## [Problem details]
Which lines below include "paru"? Copy them all.

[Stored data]
================================

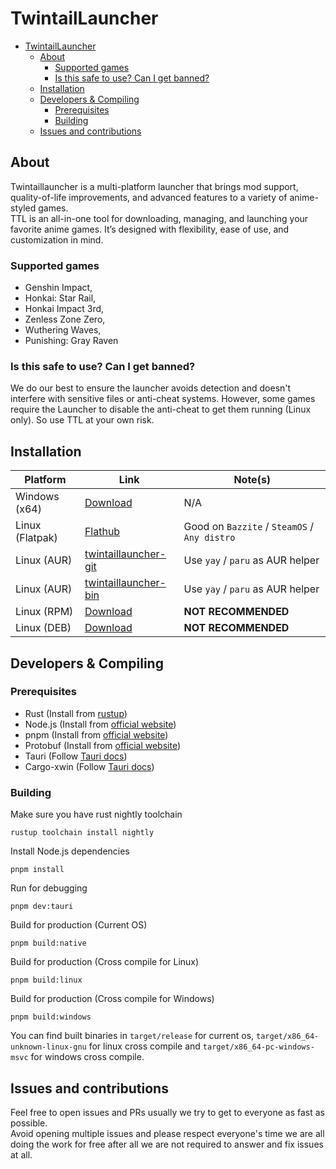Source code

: # TwintailLauncher
<!-- TOC -->
* [TwintailLauncher](#twintaillauncher)
  * [About](#about)
    * [Supported games](#supported-games)
    * [Is this safe to use? Can I get banned?](#is-this-safe-to-use-can-i-get-banned)
  * [Installation](#installation)
  * [Developers & Compiling](#developers--compiling)
    * [Prerequisites](#prerequisites)
    * [Building](#building)
  * [Issues and contributions](#issues-and-contributions)
<!-- TOC -->

## About
Twintaillauncher is a multi-platform launcher that brings mod support, quality-of-life improvements, and advanced features to a variety of anime-styled games.<br>
TTL is an all-in-one tool for downloading, managing, and launching your favorite anime games. It’s designed with flexibility, ease of use, and customization in mind.
### Supported games
* Genshin Impact,
* Honkai: Star Rail,
* Honkai Impact 3rd,
* Zenless Zone Zero,
* Wuthering Waves,
* Punishing: Gray Raven

### Is this safe to use? Can I get banned?
We do our best to ensure the launcher avoids detection and doesn't interfere with sensitive files or anti-cheat systems. However, some games require the Launcher to disable the anti-cheat to get them running (Linux only). So use TTL at your own risk.

## Installation

| Platform        | Link                                              | Note(s)                                      |
|-----------------|---------------------------------------------------|----------------------------------------------|
| Windows (x64)   | [Download](https://twintaillauncher.app/download) | N/A                                          |
| Linux (Flatpak) | [Flathub]()                                       | Good on `Bazzite` / `SteamOS` / `Any distro` |
| Linux (AUR)     | [twintaillauncher-git]()                          | Use `yay` / `paru` as AUR helper             |
| Linux (AUR)     | [twintaillauncher-bin]()                          | Use `yay` / `paru` as AUR helper             |
| Linux (RPM)     | [Download]()                                      | **NOT RECOMMENDED**                          |
| Linux (DEB)     | [Download]()                                      | **NOT RECOMMENDED**                          |

## Developers & Compiling

### Prerequisites
* Rust (Install from [rustup](https://rustup.rs))
* Node.js (Install from [official website](https://nodejs.org/en/download))
* pnpm (Install from [official website](https://pnpm.io/installation))
* Protobuf (Install from [official website](https://protobuf.dev/installation/))
* Tauri (Follow [Tauri docs](https://tauri.app/start/prerequisites/))
* Cargo-xwin (Follow [Tauri docs](https://tauri.app/distribute/windows-installer/#experimental-build-windows-apps-on-linux-and-macos))

### Building
Make sure you have rust nightly toolchain
```shell
rustup toolchain install nightly
```
Install Node.js dependencies
```shell
pnpm install
```
Run for debugging
```shell
pnpm dev:tauri
```
Build for production (Current OS)
```shell
pnpm build:native
```
Build for production (Cross compile for Linux)
```shell
pnpm build:linux
```
Build for production (Cross compile for Windows)
```shell
pnpm build:windows
```
You can find built binaries in `target/release` for current os, `target/x86_64-unknown-linux-gnu` for linux cross compile and `target/x86_64-pc-windows-msvc` for windows cross compile.

## Issues and contributions
Feel free to open issues and PRs usually we try to get to everyone as fast as possible.<br>
Avoid opening multiple issues and please respect everyone's time we are all doing the work for free after all we are not required to answer and fix issues at all.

================================

## [Response box]
| Linux (AUR)     | [twintaillauncher-git]()                          | Use `yay` / `paru` as AUR helper             |
| Linux (AUR)     | [twintaillauncher-bin]()                          | Use `yay` / `paru` as AUR helper             |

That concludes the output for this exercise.